Out Louder: Public Program's Trans Activists Lecture Series

Sasha Solomonov November 22, 2015

“I should not have to prove who I am on a regular basis or be who you think I am because you don’t approve of how I exist,” 

says Miss Major Griffen-Gracy, a black, formerly incarcerated, transgender elder who has been fighting for transgender rights for more than 40 years.

Miss Major was at the Stonewall Inn when police raided the bar in 1969. She fought back against police brutality on the frontlines during the Stonewall Riot and has continued to fight for trans liberation as the former executive director of the Transgender GenderVariant Intersex Justice Project (TGI Justice), assisting trans people who are disproportionately incarcerated compared with cisgender people.
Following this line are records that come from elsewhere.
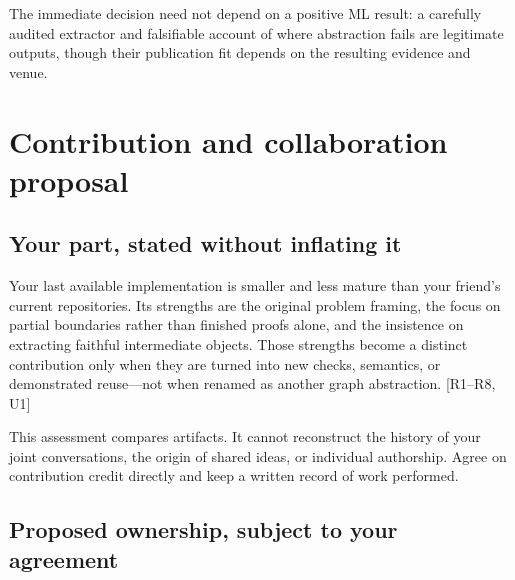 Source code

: \documentclass[
  10pt,
]{article}
\begin{document}
The immediate decision need not depend on a positive ML result: a
carefully audited extractor and falsifiable account of where abstraction
fails are legitimate outputs, though their publication fit depends on
the resulting evidence and venue.

\section{Contribution and collaboration
proposal}\label{contribution-and-collaboration-proposal}

\subsection{Your part, stated without inflating
it}\label{your-part-stated-without-inflating-it}

Your last available implementation is smaller and less mature than your
friend's current repositories. Its strengths are the original problem
framing, the focus on partial boundaries rather than finished proofs
alone, and the insistence on extracting faithful intermediate objects.
Those strengths become a distinct contribution only when they are turned
into new checks, semantics, or demonstrated reuse---not when renamed as
another graph abstraction. {[}R1--R8, U1{]}

This assessment compares artifacts. It cannot reconstruct the history of
your joint conversations, the origin of shared ideas, or individual
authorship. Agree on contribution credit directly and keep a written
record of work performed.

\subsection{Proposed ownership, subject to your
agreement}\label{proposed-ownership-subject-to-your-agreement}
\end{document}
At CIIS, Miss Major kicked off Public Programs & Performances’ Trans in SF Lecture Series in October with “From Stonewall to Trans Tipping Point,” a conversation with Annalise Ophelian, director of MAJOR!, a new documentary about Miss Major. The film premiered at the Castro Theatre as part of the San Francisco Transgender Film Festival in November.

From Laverne Cox to the Lectures

In March 2014, Public Programs & Performances featured Orange Is the New Black star Laverne Cox at a packed lecture titled “Ain’t I a Woman?” Hundreds of people filled the Nourse Theater to hear Cox’s story, which began with a special tribute to Miss Major for her decades of activism. Theresa Sparks, Executive Director of the San Francisco Human Rights Commission, who is also part of the series, introduced the lecture.

The Trans in SF series, which also included Janetta Johnson, TGI Justice Executive Director; and Dr. Kortney Ryan Ziegler, filmmaker, visual artist, writer, and blogger, continued and deepened the conversation that started in 2014.

Miss Major describes the “Trans Tipping Point,” the recent media spotlight on high-profile transgender celebrities, as being like a faulty champagne glass tower at a wedding. “The champagne gets poured into the top glass, but instead of spilling over into all the other glasses, it just gets trapped in that one glass way at the top,” she says.

”My girls and I are still struggling for respect, to find jobs, go to school, learn a trade, and to be allowed to have lives.” Johnson’s lecture “Trans Resistance and Resilience: From Solitary to Re-Entry” starts with the question “Why are transgender people being incarcerated at disproportionate rates?” She says it is a combination of forces: disenfranchisement, discrimination, lack of jobs and affordable housing, sex work, assumptions of sex work involvement, racism, police violence, and poverty, among others.

Johnson survived three years in a Florida federal prison. In 1997, she was given the phone number of Miss Major, then a stranger living thousands of miles away, on advice that she helps transgender women. That phone call changed her life.

”I called Miss Major and told her I was having a hard time. I needed employment. I wanted a better life than working on the streets, and I asked her for help. Since I moved here, she’s been my mother,” Johnson says.

Johnson has been working side-by-side with Miss Major at TGI Justice to develop strategies and interventions to reduce the recidivism rate of the transgender community. She will be taking over as Executive Director later this year when Miss Major retires.

According to the National Center for Transgender Equality, nearly one in six transgender people, including 21% of transgender women, have been incarcerated in their lifetimes, compared with 5% of the general population in the U.S. “Our community is a community that has been so disrupted. We need to be nurtured in some very intentional ways,” Johnson says.

"Traditionally, when our people get out, they don’t have a family to come to, so TGI is your family. There are enough of us that we are mothers, uncles, and sisters. And you automatically got a grandmother-Miss Major.”